- **Task instructions**
Below are some records. Pull every line that contains the word "organization".

- **Data section**

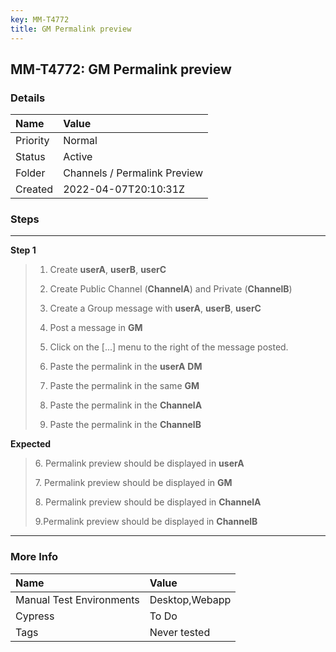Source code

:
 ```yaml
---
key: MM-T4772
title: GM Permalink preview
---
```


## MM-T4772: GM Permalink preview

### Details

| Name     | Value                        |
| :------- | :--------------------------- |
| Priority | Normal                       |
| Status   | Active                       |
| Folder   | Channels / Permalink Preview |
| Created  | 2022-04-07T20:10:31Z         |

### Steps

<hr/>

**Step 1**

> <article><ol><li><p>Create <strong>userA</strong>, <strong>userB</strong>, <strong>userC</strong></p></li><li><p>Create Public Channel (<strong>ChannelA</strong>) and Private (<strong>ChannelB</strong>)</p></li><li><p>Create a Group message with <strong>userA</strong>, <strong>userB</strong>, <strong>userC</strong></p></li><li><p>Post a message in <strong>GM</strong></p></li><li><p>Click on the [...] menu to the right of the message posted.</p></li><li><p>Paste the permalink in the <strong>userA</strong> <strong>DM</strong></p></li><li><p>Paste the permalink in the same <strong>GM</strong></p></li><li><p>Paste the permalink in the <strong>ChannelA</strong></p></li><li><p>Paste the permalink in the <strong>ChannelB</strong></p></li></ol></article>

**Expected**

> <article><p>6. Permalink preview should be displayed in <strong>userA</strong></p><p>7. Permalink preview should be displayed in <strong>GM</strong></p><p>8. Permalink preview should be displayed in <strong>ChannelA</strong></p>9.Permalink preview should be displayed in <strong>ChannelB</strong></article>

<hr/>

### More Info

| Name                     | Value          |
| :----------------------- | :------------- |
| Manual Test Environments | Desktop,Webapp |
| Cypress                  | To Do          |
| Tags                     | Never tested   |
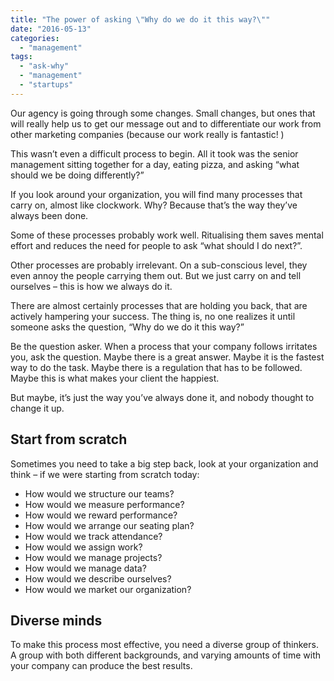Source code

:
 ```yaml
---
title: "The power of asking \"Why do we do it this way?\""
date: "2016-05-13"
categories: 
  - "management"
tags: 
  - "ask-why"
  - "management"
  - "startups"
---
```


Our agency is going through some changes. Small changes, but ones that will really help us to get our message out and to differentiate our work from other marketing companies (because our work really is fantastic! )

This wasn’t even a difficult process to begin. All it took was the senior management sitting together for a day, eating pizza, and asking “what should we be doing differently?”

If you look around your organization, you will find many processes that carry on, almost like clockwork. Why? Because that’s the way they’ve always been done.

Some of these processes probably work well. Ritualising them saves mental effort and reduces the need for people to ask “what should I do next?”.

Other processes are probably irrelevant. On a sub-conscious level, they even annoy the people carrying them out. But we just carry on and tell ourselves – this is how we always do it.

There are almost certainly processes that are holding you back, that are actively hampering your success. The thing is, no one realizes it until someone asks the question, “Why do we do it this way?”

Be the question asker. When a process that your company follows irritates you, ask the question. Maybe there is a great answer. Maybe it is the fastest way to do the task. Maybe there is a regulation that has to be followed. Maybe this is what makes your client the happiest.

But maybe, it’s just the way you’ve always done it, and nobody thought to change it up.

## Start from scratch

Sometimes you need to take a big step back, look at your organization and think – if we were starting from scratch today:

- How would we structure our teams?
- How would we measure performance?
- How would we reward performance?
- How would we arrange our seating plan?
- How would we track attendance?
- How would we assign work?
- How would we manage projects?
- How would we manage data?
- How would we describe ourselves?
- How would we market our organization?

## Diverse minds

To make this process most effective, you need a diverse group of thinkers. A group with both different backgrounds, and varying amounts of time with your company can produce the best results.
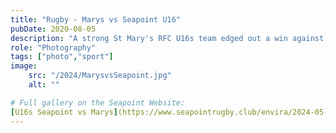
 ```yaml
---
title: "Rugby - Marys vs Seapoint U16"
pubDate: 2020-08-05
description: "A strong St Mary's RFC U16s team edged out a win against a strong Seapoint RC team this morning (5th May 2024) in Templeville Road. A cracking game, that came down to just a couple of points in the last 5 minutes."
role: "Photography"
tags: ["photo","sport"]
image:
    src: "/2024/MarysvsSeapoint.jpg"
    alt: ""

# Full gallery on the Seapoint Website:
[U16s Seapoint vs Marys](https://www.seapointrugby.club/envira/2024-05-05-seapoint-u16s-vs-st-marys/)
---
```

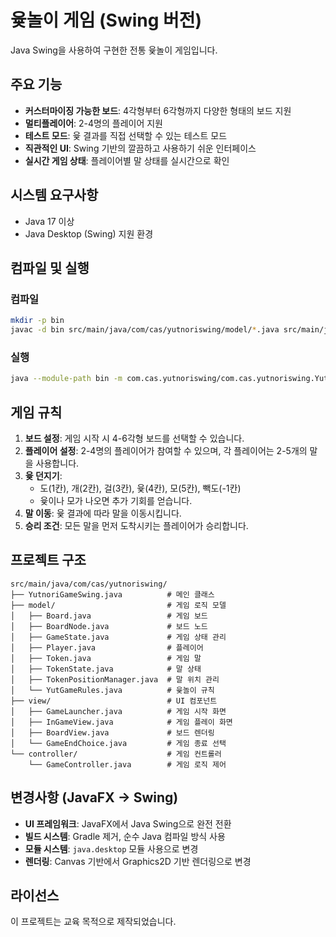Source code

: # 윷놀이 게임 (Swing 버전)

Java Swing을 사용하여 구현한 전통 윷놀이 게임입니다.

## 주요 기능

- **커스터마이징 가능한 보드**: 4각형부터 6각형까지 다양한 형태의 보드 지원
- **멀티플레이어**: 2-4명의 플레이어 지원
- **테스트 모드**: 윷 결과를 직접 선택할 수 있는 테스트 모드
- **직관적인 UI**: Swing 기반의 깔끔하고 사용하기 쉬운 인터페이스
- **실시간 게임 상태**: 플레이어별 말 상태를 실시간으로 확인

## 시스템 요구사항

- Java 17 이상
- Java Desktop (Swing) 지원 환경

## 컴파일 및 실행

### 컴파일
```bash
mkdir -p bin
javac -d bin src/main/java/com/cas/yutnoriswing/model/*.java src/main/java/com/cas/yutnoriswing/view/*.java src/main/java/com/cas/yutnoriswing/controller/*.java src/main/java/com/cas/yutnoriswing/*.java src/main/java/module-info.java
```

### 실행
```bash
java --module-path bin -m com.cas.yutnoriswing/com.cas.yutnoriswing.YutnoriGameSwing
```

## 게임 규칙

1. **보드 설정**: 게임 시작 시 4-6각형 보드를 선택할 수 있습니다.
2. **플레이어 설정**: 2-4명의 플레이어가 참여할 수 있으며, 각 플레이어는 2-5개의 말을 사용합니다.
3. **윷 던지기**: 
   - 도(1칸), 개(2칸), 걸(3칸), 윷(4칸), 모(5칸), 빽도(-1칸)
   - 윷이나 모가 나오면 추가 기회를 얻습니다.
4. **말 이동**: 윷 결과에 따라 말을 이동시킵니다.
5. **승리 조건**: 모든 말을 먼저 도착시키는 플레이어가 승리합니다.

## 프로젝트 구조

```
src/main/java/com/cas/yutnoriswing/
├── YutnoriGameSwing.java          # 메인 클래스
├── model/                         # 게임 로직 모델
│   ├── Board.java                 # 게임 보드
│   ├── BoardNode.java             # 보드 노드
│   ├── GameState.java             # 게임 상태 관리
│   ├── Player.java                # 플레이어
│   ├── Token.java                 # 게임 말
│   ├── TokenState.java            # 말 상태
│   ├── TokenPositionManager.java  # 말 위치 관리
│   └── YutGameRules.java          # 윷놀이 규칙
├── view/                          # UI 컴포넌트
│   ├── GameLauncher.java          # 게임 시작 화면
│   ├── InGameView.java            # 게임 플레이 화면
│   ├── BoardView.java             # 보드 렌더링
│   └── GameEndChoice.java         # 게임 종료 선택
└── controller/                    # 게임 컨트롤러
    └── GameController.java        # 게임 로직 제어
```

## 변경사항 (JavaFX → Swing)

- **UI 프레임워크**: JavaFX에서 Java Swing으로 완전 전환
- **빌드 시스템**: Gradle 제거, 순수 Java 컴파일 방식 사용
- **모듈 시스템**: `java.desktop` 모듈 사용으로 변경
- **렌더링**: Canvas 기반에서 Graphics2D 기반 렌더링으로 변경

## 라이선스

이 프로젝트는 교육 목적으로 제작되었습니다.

- **Solution to the exercise**
If you look around your organization, you will find many processes that carry on, almost like clockwork. Why? Because that’s the way they’ve always been done.
Sometimes you need to take a big step back, look at your organization and think – if we were starting from scratch today:
- How would we market our organization?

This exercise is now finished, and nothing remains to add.